Russian Sanctions Might Be Obama’s Greatest Blunder | Johnson's Russia List

(oilprice.com – Robert Berke – January 25, 2015) One of the greatest foreign policy blunders of the Obama Administration was the push by the U.S. for economic sanctions against Russia. That led to Russia fleeing into the arms of China for refuge. In response, Russia, Europe’s largest and most populated country, is now intent on moving its vast storehouse of resources eastward, strengthening America’s largest emerging rival.

Over the last two years, the two countries have completed a $700 billion agreement for Russia to deliver energy to China, amounting to about 17% of Chinese annual supply, for a period covering twenty years, with China financing much of the initial costs of pipeline construction.

What Russia has done, in that one move, is to help repair a major hole in China’s military armor, making it invulnerable to a U.S. cut-off of sea bourn energy supplies, which until now was one of the greatest fears of Chinese military strategists.

From the Chinese perspective, this is a gift that fulfills its wildest dreams. It’s also a gift that could severely undermine the West’s plans to deliver expensive Liquified Natural Gas (LNG) to China and Asia, while already facing competition from Qatar and Australia LNG, will now also run up against Russian pipeline gas through China.

That can’t be wise policy for the U.S.

Consider the fact that prior to adoption of the sanction regime, Russia and China were not even military allies.

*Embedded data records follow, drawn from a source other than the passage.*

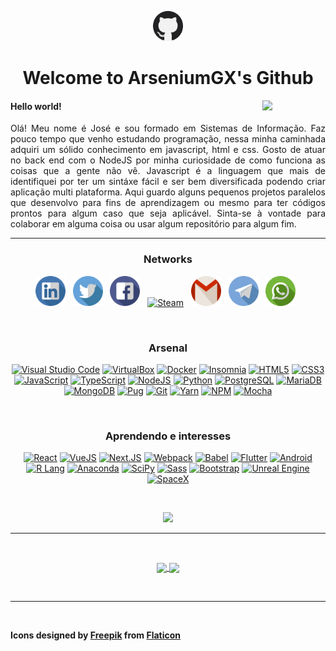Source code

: <a href="#"><p align="center"><img width="48px" src="./icons/github.svg" alt="Github" /></p></a>
<h1 align="center">Welcome to ArseniumGX's Github </h1>
<a href="#"><img align="right" width="20%" src="https://media.giphy.com/media/CEHtFH3rJ6xdhBUKIT/giphy.gif"/></a>

<h4>Hello world!</h4>

<p align="justify">
   Olá!
   Meu nome é José e sou formado em Sistemas de Informação. Faz pouco tempo que venho estudando programação, nessa minha caminhada adquiri um sólido conhecimento em javascript, html e css. Gosto de atuar no back end com o NodeJS por minha curiosidade de como funciona as coisas que a gente não vê. Javascript é a linguagem que mais de identifiquei por ter um sintáxe fácil e ser bem diversificada podendo criar aplicação multi plataforma. Aqui guardo alguns pequenos projetos paralelos que desenvolvo para fins de aprendizagem ou mesmo para ter códigos prontos para algum caso que seja aplicável. Sinta-se à vontade para colaborar em alguma coisa ou usar algum repositório para algum fim.
</p>

---

<h3 align="center">Networks</h3>

<p align="center">
   <a href="https://www.linkedin.com/in/arseniumgx" target="_blank"><img width="48px" src="./icons/linkedin.svg" alt="Linkedin" /></a> &nbsp;   
   <a href="https://twitter.com/arseniumgx" target="_blank"><img width="48px" src="./icons/twitter.svg" alt="Twitter" /></a> &nbsp;
   <a href="https://www.facebook.com/arseniumgx" target="_blank"><img width="48px" src="./icons/facebook.svg" alt="Facebook" /></a> &nbsp;
   <a href="https://steamcommunity.com/profiles/76561198144096375/" target="_blank"><img width="48px" src="https://store.steampowered.com/favicon.ico" alt="Steam" /></a> &nbsp;
   <a href="mailto:8glibibag@relay.firefox.com" target="_blank"><img width="48px" src="./icons/gmail.svg" alt="Gmail" /></a> &nbsp;
   <a href="http://t.me/ArseniumGX" target="_blank"><img width="48px" src="./icons/telegram.svg" alt="Telegram" /></a> &nbsp;
   <a href="https://wa.me/message/6PYCIZE4G3ABC1" target="_blank"><img width="48px" src="./icons/whatsapp.svg" alt="Whatsapp" /></a> &nbsp;
</p>

<br>

<h3 align="center">Arsenal</h3>

<p align="center">
   <a href="#"><img src="https://img.shields.io/badge/VS_Code-007ACC?style=for-the-badge&logo=visual-studio-code&logoColor=white" alt="Visual Studio Code" /></a>
   <a href="#"><img src="https://img.shields.io/badge/virtualbox-183A61?style=for-the-badge&logo=virtualbox&logoColor=white" alt="VirtualBox" /></a>
   <a href="#"><img src="https://img.shields.io/badge/Docker-2496ED?style=for-the-badge&logo=docker&logoColor=black" alt="Docker" /></a>
   <a href="#"><img src="https://img.shields.io/badge/insomnia-5849BE?style=for-the-badge&logo=insomnia&logoColor=black" alt="Insomnia" /></a>
   <a href="#"><img src="https://img.shields.io/badge/HTML5-E34F26?style=for-the-badge&logo=html5&logoColor=white" alt="HTML5" /></a>
   <a href="#"><img src="https://img.shields.io/badge/CSS3-1572B6?style=for-the-badge&logo=css3&logoColor=white" alt="CSS3" /></a>
   <a href="#"><img src="https://img.shields.io/badge/JavaScript-F7DF1E?style=for-the-badge&logo=javascript&logoColor=black" alt="JavaScript" /></a>
   <a href="#"><img src="https://img.shields.io/badge/TypeScript-3178C6?style=for-the-badge&logo=typescript&logoColor=white" alt="TypeScript" /></a>
   <a href="#"><img src="https://img.shields.io/badge/NodeJS-339933?style=for-the-badge&logo=nodedotjs&logoColor=black"  alt="NodeJS" /></a>
   <a href="#"><img src="https://img.shields.io/badge/Python-3776AB?style=for-the-badge&logo=python&logoColor=black" alt="Python" /></a>
   <a href="#"><img src="https://img.shields.io/badge/Postgresql-4169E1?style=for-the-badge&logo=postgresql&logoColor=black" alt="PostgreSQL" /></a>
   <a href="#"><img src="https://img.shields.io/badge/mariadb-003545?style=for-the-badge&logo=mariadb&logoColor=black" alt="MariaDB" /></a>
   <a href="#"><img src="https://img.shields.io/badge/mongodb-47A248?style=for-the-badge&logo=mongodb&logoColor=black" alt="MongoDB" /></a>
   <a href="#"><img src="https://img.shields.io/badge/Pugs-A86454?style=for-the-badge&logo=pug&logoColor=black" alt="Pug" /></a>
   <a href="#"><img src="https://img.shields.io/badge/git-F05032?style=for-the-badge&logo=git&logoColor=white" alt="Git" /></a>
   <a href="#"><img src="https://img.shields.io/badge/yarn-2C8EBB?style=for-the-badge&logo=yarn&logoColor=white" alt="Yarn" /></a>
   <a href="#"><img src="https://img.shields.io/badge/npm-CB3837?style=for-the-badge&logo=npm&logoColor=black" alt="NPM" /></a>
   <a href="#"><img src="https://img.shields.io/badge/mocha-8D6748?style=for-the-badge&logo=mocha&logoColor=white" alt="Mocha" /></a>
</p>

<br>

<h3 align="center">Aprendendo e interesses</h3>

<p align="center">
   <a href="#"><img src="https://img.shields.io/badge/React-61DAFB?style=for-the-badge&logo=react&logoColor=black" alt="React" /></a>
   <a href="#"><img src="https://img.shields.io/badge/Vuejs-4FC08D?style=for-the-badge&logo=vuedotjs&logoColor=black" alt="VueJS" /></a>
   <a href="#"><img src="https://img.shields.io/badge/nextjs-000000?style=for-the-badge&logo=nextdotjs&logoColor=white" alt="Next.JS" /></a>
   <a href="#"><img src="https://img.shields.io/badge/webpack-8DD6F9?style=for-the-badge&logo=webpack&logoColor=black" alt="Webpack" /></a>
   <a href="#"><img src="https://img.shields.io/badge/babel-F9DC3E?style=for-the-badge&logo=babel&logoColor=black" alt="Babel" /></a>
   <a href="#"><img src="https://img.shields.io/badge/flutter-02569B?style=for-the-badge&logo=flutter&logoColor=black" alt="Flutter" /></a>
   <a href="#"><img src="https://img.shields.io/badge/android-3DDC84?style=for-the-badge&logo=android&logoColor=black" alt="Android" /></a>
   <a href="#"><img src="https://img.shields.io/badge/r-276DC3?style=for-the-badge&logo=r&logoColor=black" alt="R Lang" /></a>
   <a href="#"><img src="https://img.shields.io/badge/anaconda-44A833?style=for-the-badge&logo=anaconda&logoColor=black" alt="Anaconda" /></a>
   <a href="#"><img src="https://img.shields.io/badge/scipy-8CAAE6?style=for-the-badge&logo=scipy&logoColor=black" alt="SciPy" /></a>
   <a href="#"><img src="https://img.shields.io/badge/sass-CC6699?style=for-the-badge&logo=sass&logoColor=white" alt="Sass" /></a>
   <a href="#"><img src="https://img.shields.io/badge/bootstrap-7952B3?style=for-the-badge&logo=bootstrap&logoColor=white" alt="Bootstrap" /></a>
   <a href="#"><img src="https://img.shields.io/badge/unreal_engine-313131?style=for-the-badge&logo=unreal-engine&logoColor=white" alt="Unreal Engine" /></a>
   <a href="#"><img src="https://img.shields.io/badge/spacex-000000?style=for-the-badge&logo=spacex&logoColor=white" alt="SpaceX" /></a>   
</p>

<br>
<!--
<p align="center">
   https://img.shields.io/badge/bootstrap-7952B3?style=for-the-badge&logo=bootstrap&logoColor=white
   <a href="https://www.linkedin.com/in/arseniumgx" target="_blank"><img src="https://img.shields.io/badge/Linkedin-0A66C2?style=social&logo=linkedin&logoColor=0A66C2" alt="Linkedin" /></a> &nbsp;   
   <a href="https://twitter.com/arseniumgx" target="_blank"><img width="48px" src="./icons/twitter.svg" alt="Twitter" /></a> &nbsp;
   <a href="https://www.facebook.com/arseniumgx" target="_blank"><img width="48px" src="./icons/facebook.svg" alt="Facebook" /></a> &nbsp;
   <a href="https://steamcommunity.com/profiles/76561198144096375/" target="_blank"><img width="48px" src="https://store.steampowered.com/favicon.ico" alt="Steam" /></a> &nbsp;
   <a href="mailto:8glibibag@relay.firefox.com" target="_blank"><img width="48px" src="./icons/gmail.svg" alt="Gmail" /></a> &nbsp;
   <a href="http://t.me/ArseniumGX" target="_blank"><img width="48px" src="./icons/telegram.svg" alt="Telegram" /></a> &nbsp;
   <a href="https://wa.me/message/6PYCIZE4G3ABC1" target="_blank"><img width="48px" src="./icons/whatsapp.svg" alt="Whatsapp" /></a> &nbsp;
</p>
-->


<p align="center">
   <img width="400px" src="https://media.giphy.com/media/Ah3zHH7hvsSB2/giphy.gif" />
</p>

---





<br>





<p align="center">
   <a href="#">
      <img height=180px align="center" src="https://github-readme-stats.vercel.app/api?username=arseniumgx&show_icons=true&theme=midnight-purple&custom_title=ArseniumGX's+Github+stats" />
   </a>
   <a href="#">
      <img height=180px align="center" src="https://github-readme-stats.vercel.app/api/top-langs/?username=arseniumgx&layout=compact&theme=midnight-purple" />
   </a>
</p>

<br>

---

<br>

<strong>Icons designed by <a href="https://www.freepik.com" target="_blank" title="Freepik">Freepik</a> from <a href="https://www.flaticon.com/" target="_blank" title="Flaticon">Flaticon</a></strong>


<!---  **************************************************************************************************************************************************  --->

Their histories are fraught with mutual distrust, competition, and border conflicts. Although Russia has often supplied China with military equipment, it has always held back on high-tech weapons because of mistrust. Why supply advanced weapons to a country that might one day become your adversary?

Now, things have changed drastically, with both countries developing an alliance clearly balanced against the West. Recently, Russia offered China its most advanced ballistic missile system, that China had long sought in order to offset US sea and airpower superiority. With that, China will become far more capable of countering America’s pivot to Asia.

Just this week (1.20.15), China agreed to finance a high-speed rail link between Beijing and Moscow, with an estimated cost of $242 billion.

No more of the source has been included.